Thank you for reading, I hope you'll give this idea your consideration.

 

July 9, 2016 4:47 am  #2


Re: Reffering to people by their sexuality

I'm sorry but ex gives her too much credit.  I don't know what to call her.  Shes not my wife anymore.
But she's also still living in my home telling me to die and saying she will not leave until she can take the kids with her..the kids belong to her.  So she's like a ghost or demon I keep in my closet and try to keep secret..  I go out in the world among people but come home to this cruel creature.

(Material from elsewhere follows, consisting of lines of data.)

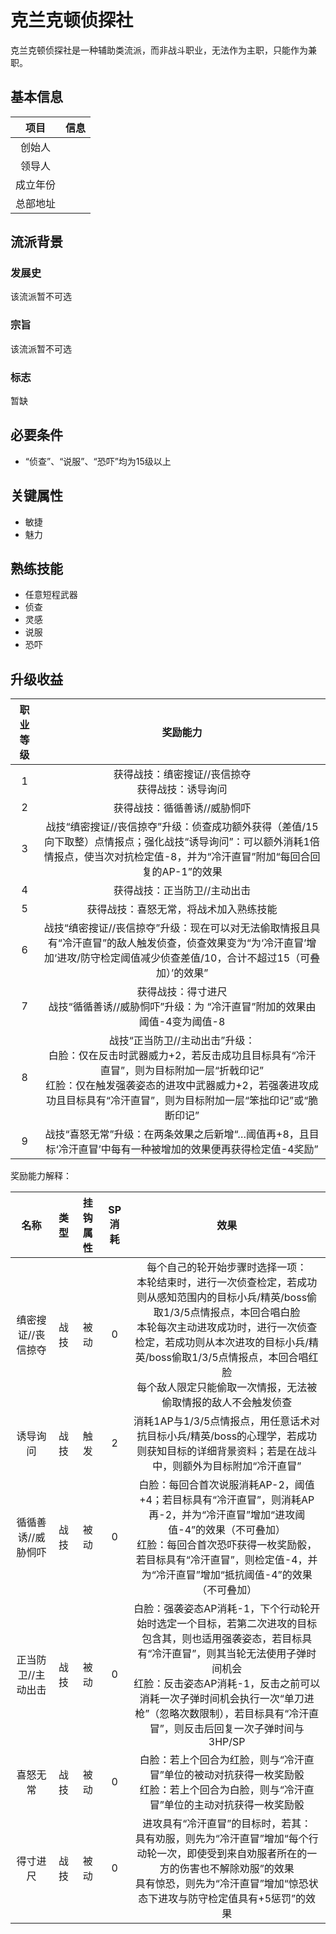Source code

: # 克兰克顿侦探社

克兰克顿侦探社是一种辅助类流派，而非战斗职业，无法作为主职，只能作为兼职。

## 基本信息

项目|信息
:--:|:--:
创始人|
领导人|
成立年份|
总部地址|

## 流派背景

### 发展史

该流派暂不可选

### 宗旨

该流派暂不可选

### 标志

暂缺

## 必要条件

* “侦查”、“说服”、“恐吓”均为15级以上

## 关键属性

* 敏捷
* 魅力

## 熟练技能

* 任意短程武器
* 侦查
* 灵感
* 说服
* 恐吓

## 升级收益

职业等级|奖励能力
:--:|:--:
1|获得战技：缜密搜证//丧信掠夺<br>获得战技：诱导询问
2|获得战技：循循善诱//威胁恫吓
3|战技“缜密搜证//丧信掠夺”升级：侦查成功额外获得（差值/15向下取整）点情报点；强化战技“诱导询问”：可以额外消耗1倍情报点，使当次对抗检定值-8，并为“冷汗直冒”附加“每回合回复的AP-1”的效果
4|获得战技：正当防卫//主动出击
5|获得战技：喜怒无常，将战术加入熟练技能
6|战技“缜密搜证//丧信掠夺”升级：现在可以对无法偷取情报且具有“冷汗直冒”的敌人触发侦查，侦查效果变为“为‘冷汗直冒’增加‘进攻/防守检定阈值减少侦查差值/10，合计不超过15（可叠加）’的效果”
7|获得战技：得寸进尺<br>战技“循循善诱//威胁恫吓”升级：为 “冷汗直冒”附加的效果由阈值-4变为阈值-8
8|战技“正当防卫//主动出击”升级：<br>白脸：仅在反击时武器威力+2，若反击成功且目标具有“冷汗直冒”，则为目标附加一层“折戟印记”<br>红脸：仅在触发强袭姿态的进攻中武器威力+2，若强袭进攻成功且目标具有“冷汗直冒”，则为目标附加一层“笨拙印记”或“脆断印记”
9|战技“喜怒无常”升级：在两条效果之后新增“…阈值再+8，且目标‘冷汗直冒’中每有一种被增加的效果便再获得检定值-4奖励”

奖励能力解释：

名称|类型|挂钩属性|SP消耗|效果
:--:|:--:|:--:|:--:|:--:
缜密搜证//丧信掠夺|战技|被动|0|每个自己的轮开始步骤时选择一项：<br>本轮结束时，进行一次侦查检定，若成功则从感知范围内的目标小兵/精英/boss偷取1/3/5点情报点，本回合唱白脸<br>本轮每次主动进攻成功时，进行一次侦查检定，若成功则从本次进攻的目标小兵/精英/boss偷取1/3/5点情报点，本回合唱红脸<br>每个敌人限定只能偷取一次情报，无法被偷取情报的敌人不会触发侦查
诱导询问|战技|触发|2|消耗1AP与1/3/5点情报点，用任意话术对抗目标小兵/精英/boss的心理学，若成功则获知目标的详细背景资料；若是在战斗中，则额外为目标附加“冷汗直冒”
循循善诱//威胁恫吓|战技|被动|0|白脸：每回合首次说服消耗AP-2，阈值+4；若目标具有“冷汗直冒”，则消耗AP再-2，并为“冷汗直冒”增加“进攻阈值-4”的效果（不可叠加）<br>红脸：每回合首次恐吓获得一枚奖励骰，若目标具有“冷汗直冒”，则检定值-4，并为“冷汗直冒”增加“抵抗阈值-4”的效果（不可叠加）
正当防卫//主动出击|战技|被动|0|白脸：强袭姿态AP消耗-1，下个行动轮开始时选定一个目标，若第二次进攻的目标包含其，则也适用强袭姿态，若目标具有“冷汗直冒”，则其当轮无法使用子弹时间机会<br>红脸：反击姿态AP消耗-1，反击之前可以消耗一次子弹时间机会执行一次“单刀进枪”（忽略次数限制），若目标具有“冷汗直冒”，则反击后回复一次子弹时间与3HP/SP
喜怒无常|战技|被动|0|白脸：若上个回合为红脸，则与“冷汗直冒”单位的被动对抗获得一枚奖励骰<br>红脸：若上个回合为白脸，则与“冷汗直冒”单位的主动对抗获得一枚奖励骰
得寸进尺|战技|被动|0|进攻具有“冷汗直冒”的目标时，若其：<br>具有劝服，则先为“冷汗直冒”增加“每个行动轮一次，即使受到来自劝服者所在的一方的伤害也不解除劝服”的效果<br>具有惊恐，则先为“冷汗直冒”增加“惊恐状态下进攻与防守检定值具有+5惩罚”的效果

So she's not really my ex either..an ex wife implies one is divorced and one has a life that is seperate in someway from ones previous wife..  we're not divorced in reality..everything is still EXACTLY the same ...my lawyer messed up.  Sure on paper were divorced but that has not helped me..she is much more horrible than just an ex wife living in the same house...divorced but not seperated does not seem accurate..it is much more horrible.

So yeah its derogatory and mean to lesbians but its only thing i can think of to describe her here.  But she's not my ex..she's my demon?  Ghost? Abuser?  I'm sure in the future I can call her my ex but not now...that's like calling the murderer  of your kids your neighbor and friend because he technically lives next door and used to be those things.



Help me out..  what do I call her?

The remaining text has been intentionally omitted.